Nationals re-sign Howie Kendrick to one-year deal

Washington pulled in another important piece from the 2019 World Series roster.

Howie Kendrick and the Nationals agreed to a one-year deal with a mutual option for 2021, pending a physical, on Friday morning, NBC Sports Washington confirmed. Kendrick's deal is reportedly worth $6.25 million.

Bringing Kendrick back retains a leader, elder statesman and quality bat. Kendrick, 36, became one of the key clubhouse voices last season while also delivering a career-best .966 OPS.

He can platoon at first base with Ryan Zimmerman -- should the Nationals and Zimmerman reach an expected deal -- because of his ability to hit right-handed pitching. Last season, Kendrick's OPS was .930 against right-handed pitching (.758 career), which made him more effective against right-handers than left-handed free-agent options like Eric Thames (.877) and Mitch Moreland (.887). Washington could still pivot to a left-handed platoon compliment if it does not reach a deal with Zimmerman.

Salaries at first base will represent significant savings for Washington in 2020. Zimmerman and Matt Adams cost around $21 million in base salary last season. If Zimmerman returns to work with Kendrick, his salary should be in a similar range, dropping the team's commitment at the position by roughly $9 million or more. 

The increasing possibility of the designated hitter coming to the National League in either 2020 or 2021 is also in play here for Kendrick. 

Kendrick's 2019 season was unlikely and filled with rejuvenation. He started the year arguing he was healed from an Achilles tendon rupture in 2018. Once he joined the team after opening the season on the injured list because of hamstring problems, Kendrick took off. Davey Martinez worked not to overplay Kendrick throughout the season in order to have him for the playoffs.

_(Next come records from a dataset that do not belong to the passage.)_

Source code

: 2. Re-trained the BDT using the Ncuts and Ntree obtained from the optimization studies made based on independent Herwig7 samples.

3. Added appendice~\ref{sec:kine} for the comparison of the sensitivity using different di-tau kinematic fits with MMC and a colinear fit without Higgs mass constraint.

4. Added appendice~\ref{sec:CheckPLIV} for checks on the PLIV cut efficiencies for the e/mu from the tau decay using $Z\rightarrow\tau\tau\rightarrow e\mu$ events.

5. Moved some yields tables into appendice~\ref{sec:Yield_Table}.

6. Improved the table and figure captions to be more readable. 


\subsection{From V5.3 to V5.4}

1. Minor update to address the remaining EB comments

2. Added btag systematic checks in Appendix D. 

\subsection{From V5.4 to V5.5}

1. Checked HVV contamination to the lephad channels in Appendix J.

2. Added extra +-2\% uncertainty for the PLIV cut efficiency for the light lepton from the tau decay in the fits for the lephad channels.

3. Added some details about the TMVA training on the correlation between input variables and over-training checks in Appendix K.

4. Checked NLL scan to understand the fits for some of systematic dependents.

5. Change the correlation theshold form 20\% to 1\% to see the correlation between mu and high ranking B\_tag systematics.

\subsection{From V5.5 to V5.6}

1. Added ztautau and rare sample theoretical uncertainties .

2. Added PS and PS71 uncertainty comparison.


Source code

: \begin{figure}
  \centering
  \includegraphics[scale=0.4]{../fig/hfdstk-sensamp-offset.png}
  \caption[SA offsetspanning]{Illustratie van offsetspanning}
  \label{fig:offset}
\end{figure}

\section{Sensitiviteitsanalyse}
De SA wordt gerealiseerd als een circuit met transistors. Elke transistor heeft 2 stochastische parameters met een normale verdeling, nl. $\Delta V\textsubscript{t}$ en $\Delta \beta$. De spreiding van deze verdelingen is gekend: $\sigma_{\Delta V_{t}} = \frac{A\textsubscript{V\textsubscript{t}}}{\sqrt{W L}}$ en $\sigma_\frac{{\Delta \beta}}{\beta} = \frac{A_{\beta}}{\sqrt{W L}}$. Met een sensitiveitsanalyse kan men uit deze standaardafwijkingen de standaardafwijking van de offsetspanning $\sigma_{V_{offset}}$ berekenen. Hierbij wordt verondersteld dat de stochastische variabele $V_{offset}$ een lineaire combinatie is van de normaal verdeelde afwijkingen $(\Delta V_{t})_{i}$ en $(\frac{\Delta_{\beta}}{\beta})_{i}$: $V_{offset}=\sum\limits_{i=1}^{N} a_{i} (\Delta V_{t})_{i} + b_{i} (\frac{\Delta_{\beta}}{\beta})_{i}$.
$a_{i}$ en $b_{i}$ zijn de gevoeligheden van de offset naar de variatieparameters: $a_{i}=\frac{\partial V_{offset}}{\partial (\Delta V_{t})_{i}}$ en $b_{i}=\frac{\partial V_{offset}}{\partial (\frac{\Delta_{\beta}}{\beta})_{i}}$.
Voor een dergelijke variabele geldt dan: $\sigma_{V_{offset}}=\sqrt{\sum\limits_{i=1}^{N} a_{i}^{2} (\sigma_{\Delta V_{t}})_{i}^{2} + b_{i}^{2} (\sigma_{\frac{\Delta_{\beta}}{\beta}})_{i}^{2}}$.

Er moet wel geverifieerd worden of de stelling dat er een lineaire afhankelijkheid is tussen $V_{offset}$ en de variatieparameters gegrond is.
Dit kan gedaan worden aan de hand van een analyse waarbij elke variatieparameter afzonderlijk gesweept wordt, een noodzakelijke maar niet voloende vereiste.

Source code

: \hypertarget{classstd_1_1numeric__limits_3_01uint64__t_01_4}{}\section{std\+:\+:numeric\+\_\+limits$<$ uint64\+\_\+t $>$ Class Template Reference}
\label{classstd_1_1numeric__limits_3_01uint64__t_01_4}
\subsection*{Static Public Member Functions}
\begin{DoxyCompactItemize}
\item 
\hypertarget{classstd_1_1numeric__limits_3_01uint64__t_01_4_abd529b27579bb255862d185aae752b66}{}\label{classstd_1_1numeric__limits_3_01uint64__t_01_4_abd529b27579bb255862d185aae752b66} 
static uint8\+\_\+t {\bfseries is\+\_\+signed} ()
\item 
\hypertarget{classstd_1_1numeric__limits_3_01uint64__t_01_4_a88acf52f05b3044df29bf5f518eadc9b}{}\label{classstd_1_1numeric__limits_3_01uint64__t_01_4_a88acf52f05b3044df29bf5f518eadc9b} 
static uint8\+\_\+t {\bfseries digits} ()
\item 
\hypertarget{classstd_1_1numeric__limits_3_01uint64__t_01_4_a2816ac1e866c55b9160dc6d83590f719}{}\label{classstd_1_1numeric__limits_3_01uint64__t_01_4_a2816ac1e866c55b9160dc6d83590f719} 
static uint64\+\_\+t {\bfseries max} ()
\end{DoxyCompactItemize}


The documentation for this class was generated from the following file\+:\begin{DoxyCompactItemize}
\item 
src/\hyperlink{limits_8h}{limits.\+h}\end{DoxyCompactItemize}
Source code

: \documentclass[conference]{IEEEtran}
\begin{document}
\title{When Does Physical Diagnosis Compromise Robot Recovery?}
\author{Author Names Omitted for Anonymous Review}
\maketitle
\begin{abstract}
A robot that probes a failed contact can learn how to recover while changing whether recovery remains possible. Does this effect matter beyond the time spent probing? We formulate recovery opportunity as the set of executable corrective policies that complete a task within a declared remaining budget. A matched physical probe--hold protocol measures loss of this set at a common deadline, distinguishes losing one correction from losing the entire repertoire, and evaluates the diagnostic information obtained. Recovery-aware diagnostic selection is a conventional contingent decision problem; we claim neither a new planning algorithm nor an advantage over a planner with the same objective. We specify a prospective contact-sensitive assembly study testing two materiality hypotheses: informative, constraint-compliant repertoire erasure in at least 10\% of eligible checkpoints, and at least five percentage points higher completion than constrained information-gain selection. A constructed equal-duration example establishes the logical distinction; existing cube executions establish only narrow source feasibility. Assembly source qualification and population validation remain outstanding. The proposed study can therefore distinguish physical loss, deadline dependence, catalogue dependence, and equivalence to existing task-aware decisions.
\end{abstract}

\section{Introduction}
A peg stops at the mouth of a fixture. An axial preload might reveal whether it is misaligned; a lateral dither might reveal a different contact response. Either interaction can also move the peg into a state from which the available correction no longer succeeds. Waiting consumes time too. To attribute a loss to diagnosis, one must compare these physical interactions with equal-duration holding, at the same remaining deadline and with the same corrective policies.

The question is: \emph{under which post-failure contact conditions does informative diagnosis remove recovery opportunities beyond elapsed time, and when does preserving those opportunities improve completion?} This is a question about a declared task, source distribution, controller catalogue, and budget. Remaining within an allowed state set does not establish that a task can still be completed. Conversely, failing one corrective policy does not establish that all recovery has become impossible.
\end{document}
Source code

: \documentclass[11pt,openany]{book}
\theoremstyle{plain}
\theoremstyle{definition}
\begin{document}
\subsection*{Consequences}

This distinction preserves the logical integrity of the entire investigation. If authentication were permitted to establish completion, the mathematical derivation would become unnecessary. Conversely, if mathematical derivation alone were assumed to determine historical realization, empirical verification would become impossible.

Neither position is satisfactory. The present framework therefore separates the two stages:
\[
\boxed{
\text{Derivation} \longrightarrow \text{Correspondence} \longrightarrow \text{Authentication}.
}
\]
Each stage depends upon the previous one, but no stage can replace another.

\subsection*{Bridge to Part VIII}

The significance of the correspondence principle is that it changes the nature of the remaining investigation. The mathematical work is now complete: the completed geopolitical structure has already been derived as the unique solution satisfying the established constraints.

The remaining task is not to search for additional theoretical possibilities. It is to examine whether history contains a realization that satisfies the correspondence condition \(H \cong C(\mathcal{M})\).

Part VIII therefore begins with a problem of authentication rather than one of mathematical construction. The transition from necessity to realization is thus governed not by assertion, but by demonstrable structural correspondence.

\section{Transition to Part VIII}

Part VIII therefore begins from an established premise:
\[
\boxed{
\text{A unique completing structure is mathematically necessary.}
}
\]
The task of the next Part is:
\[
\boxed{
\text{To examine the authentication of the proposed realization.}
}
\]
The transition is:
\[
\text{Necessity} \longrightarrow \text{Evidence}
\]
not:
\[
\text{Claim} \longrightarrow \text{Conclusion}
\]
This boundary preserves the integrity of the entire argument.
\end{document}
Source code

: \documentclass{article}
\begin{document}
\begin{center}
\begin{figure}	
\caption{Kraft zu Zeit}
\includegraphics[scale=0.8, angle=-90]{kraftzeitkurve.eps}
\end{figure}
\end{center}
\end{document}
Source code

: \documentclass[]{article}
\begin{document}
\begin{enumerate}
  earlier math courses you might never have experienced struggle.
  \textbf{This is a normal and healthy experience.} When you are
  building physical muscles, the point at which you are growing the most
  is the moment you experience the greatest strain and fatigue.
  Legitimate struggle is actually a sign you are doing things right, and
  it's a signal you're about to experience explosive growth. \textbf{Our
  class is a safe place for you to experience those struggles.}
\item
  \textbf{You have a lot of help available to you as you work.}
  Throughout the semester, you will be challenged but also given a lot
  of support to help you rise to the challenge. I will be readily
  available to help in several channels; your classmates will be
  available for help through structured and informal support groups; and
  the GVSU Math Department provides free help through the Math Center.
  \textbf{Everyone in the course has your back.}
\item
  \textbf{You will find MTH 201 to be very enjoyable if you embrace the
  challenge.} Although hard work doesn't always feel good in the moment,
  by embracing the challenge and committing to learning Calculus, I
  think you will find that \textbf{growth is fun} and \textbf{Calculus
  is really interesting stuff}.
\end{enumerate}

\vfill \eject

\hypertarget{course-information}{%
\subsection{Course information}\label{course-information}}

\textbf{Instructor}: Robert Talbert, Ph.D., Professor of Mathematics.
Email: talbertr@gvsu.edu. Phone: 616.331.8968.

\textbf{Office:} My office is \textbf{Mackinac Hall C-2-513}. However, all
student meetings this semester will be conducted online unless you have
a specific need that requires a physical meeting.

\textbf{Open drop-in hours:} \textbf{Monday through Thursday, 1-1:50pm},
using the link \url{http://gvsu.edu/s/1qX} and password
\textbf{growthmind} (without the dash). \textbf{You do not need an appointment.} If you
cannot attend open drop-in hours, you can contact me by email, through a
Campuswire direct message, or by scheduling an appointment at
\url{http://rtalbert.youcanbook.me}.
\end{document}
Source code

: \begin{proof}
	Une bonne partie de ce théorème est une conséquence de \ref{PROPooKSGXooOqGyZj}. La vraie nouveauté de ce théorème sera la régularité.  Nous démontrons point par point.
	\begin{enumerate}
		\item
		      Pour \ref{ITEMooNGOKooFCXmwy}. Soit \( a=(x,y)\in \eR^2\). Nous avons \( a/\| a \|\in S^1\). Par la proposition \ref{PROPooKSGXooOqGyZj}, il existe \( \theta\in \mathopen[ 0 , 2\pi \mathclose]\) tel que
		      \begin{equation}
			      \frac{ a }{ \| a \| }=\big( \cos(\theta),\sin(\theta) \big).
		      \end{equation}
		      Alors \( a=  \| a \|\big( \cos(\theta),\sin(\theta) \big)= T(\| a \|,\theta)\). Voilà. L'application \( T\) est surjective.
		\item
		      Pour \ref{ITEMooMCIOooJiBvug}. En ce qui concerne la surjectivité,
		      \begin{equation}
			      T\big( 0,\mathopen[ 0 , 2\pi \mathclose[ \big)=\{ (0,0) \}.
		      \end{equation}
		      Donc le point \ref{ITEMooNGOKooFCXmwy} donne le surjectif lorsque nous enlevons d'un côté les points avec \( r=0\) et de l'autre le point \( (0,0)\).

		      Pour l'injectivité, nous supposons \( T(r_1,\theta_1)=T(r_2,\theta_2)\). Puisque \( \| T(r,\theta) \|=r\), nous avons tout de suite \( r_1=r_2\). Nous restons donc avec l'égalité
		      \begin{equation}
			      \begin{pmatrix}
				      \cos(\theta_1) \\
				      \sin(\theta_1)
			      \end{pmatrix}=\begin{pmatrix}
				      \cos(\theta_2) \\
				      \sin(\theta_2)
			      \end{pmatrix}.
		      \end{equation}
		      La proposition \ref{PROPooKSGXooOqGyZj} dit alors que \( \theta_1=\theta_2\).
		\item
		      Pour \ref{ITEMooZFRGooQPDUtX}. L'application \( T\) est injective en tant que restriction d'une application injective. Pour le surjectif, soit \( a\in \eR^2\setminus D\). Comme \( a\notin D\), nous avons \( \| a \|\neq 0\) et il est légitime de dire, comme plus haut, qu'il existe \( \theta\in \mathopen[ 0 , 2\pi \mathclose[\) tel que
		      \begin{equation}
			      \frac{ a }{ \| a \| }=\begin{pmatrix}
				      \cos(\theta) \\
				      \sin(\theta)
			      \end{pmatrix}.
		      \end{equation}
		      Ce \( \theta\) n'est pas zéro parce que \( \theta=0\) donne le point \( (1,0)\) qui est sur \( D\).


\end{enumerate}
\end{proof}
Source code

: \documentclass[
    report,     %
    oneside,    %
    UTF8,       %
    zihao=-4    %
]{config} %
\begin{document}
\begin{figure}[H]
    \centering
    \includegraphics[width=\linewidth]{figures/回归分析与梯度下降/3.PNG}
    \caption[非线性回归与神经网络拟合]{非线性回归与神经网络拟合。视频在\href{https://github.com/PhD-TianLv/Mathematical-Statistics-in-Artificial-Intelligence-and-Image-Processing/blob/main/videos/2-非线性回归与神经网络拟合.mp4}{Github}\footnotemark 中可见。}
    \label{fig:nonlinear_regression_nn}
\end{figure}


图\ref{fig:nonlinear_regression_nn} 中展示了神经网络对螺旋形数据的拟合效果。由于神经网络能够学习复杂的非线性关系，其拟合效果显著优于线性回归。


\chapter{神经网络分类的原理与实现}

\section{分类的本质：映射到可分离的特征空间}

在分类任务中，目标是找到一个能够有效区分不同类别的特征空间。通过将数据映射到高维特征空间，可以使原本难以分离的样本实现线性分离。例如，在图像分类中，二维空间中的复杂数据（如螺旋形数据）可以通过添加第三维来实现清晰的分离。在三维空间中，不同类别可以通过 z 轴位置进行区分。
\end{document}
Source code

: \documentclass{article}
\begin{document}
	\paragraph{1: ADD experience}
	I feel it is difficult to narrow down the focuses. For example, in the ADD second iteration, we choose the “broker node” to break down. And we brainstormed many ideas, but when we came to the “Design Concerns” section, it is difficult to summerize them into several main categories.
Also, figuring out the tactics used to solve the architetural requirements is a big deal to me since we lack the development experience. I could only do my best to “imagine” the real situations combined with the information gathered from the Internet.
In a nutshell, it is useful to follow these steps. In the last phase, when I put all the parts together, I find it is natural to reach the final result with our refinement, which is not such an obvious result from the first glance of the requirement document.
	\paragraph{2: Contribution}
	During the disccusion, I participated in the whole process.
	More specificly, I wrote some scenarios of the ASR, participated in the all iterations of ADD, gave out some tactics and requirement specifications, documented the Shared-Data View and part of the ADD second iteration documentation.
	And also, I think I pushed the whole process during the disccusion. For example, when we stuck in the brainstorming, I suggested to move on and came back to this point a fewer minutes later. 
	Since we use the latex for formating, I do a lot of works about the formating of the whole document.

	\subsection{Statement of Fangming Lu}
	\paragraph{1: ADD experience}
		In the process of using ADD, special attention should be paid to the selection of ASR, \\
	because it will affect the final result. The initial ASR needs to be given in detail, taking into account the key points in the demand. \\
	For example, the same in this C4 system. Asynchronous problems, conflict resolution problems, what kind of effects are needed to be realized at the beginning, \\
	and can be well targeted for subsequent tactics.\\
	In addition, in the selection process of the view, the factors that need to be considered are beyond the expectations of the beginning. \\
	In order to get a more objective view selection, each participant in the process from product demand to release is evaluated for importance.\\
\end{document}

There, Kendrick excelled. His 10th-inning grand slam in Game 5 in Los Angeles will long stand as one of the biggest hits in organization history.
He was named National League Championship Series MVP when Washington swept St. Louis in the next round. His Game 7 homer off the foul pole in Houston was also an enormous moment for the Nationals.

Now, he's back and helps provide clarity. The Nationals know what their catching combination is, have a good idea of what their first base combination is and are set in the outfield. The two big free-agent questions -- third base and a top-tier starting pitcher -- remain.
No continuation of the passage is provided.